- _WHAT NEEDS TO BE DONE_
State only how many lines below include the word "times".

- _DATA SHOWN_

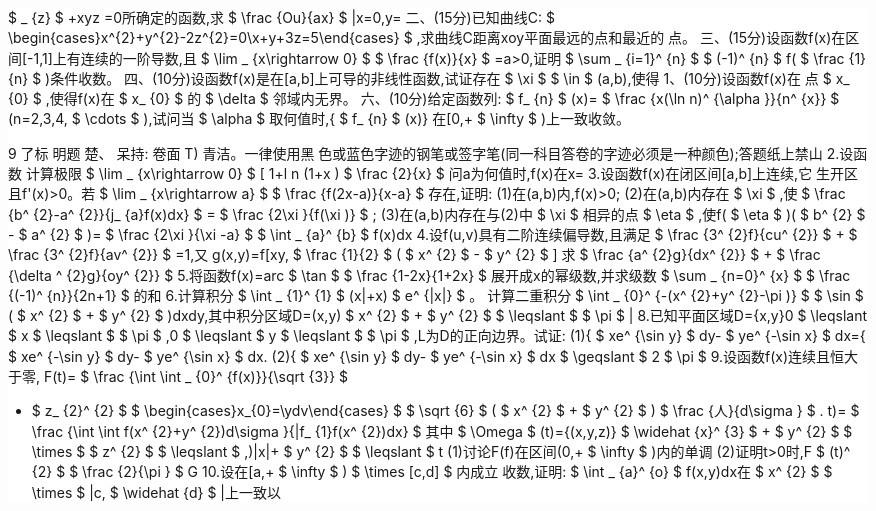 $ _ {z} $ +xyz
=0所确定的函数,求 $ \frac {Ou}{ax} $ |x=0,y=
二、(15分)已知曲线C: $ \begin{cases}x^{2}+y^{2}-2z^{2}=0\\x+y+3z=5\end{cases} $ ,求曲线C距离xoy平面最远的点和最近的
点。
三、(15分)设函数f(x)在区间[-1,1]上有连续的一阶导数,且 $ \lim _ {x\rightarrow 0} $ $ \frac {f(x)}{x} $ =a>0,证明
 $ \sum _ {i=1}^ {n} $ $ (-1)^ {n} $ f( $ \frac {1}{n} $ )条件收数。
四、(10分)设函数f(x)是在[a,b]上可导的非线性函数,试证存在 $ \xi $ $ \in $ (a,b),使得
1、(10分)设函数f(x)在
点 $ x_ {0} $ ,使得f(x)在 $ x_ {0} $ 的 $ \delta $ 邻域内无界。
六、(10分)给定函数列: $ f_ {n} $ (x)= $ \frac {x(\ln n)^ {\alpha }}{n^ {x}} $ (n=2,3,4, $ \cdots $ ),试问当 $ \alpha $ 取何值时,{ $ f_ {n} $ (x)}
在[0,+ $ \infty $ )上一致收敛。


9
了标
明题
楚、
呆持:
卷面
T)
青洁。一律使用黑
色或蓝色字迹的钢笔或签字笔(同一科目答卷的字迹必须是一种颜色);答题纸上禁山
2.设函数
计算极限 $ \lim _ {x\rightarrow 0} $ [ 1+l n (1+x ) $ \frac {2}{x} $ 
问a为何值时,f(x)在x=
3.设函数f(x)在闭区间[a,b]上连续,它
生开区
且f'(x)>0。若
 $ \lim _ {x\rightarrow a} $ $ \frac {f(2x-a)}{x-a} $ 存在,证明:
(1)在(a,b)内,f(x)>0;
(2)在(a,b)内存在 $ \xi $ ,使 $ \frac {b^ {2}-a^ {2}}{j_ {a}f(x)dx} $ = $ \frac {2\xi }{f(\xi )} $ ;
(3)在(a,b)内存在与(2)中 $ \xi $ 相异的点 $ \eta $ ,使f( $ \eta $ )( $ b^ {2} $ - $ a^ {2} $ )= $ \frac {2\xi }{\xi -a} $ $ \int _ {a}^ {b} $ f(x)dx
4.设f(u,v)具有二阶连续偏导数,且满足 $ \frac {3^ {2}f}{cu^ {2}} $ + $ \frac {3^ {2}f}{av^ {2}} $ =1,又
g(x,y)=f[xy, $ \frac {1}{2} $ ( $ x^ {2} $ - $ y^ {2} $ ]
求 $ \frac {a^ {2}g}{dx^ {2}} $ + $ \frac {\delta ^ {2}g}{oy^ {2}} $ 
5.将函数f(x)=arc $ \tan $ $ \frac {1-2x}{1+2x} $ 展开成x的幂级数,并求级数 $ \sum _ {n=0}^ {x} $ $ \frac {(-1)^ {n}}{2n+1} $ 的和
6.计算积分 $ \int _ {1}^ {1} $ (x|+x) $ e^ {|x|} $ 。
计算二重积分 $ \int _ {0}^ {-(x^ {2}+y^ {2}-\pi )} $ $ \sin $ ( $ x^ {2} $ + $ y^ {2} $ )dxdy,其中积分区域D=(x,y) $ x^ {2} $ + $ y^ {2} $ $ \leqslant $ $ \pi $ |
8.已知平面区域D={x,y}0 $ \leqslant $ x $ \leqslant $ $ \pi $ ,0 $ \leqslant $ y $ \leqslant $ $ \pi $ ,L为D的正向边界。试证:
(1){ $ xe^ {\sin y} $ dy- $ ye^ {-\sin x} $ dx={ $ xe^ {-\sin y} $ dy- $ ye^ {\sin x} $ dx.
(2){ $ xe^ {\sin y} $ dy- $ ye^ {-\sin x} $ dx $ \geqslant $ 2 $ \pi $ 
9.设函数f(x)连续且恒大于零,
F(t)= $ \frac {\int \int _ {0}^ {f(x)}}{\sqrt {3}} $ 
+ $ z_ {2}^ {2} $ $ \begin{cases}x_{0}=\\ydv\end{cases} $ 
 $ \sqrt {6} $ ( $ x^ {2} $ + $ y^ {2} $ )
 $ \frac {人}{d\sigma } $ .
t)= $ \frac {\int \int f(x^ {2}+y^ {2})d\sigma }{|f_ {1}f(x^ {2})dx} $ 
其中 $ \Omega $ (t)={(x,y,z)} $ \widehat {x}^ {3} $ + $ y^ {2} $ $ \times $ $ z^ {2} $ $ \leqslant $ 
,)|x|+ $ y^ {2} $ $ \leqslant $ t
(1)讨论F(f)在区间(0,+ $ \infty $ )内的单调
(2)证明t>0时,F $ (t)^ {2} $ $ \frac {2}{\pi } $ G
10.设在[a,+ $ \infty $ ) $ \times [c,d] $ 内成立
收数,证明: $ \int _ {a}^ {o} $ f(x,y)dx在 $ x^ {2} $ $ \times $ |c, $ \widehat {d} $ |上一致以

- _TASK ANSWER_
3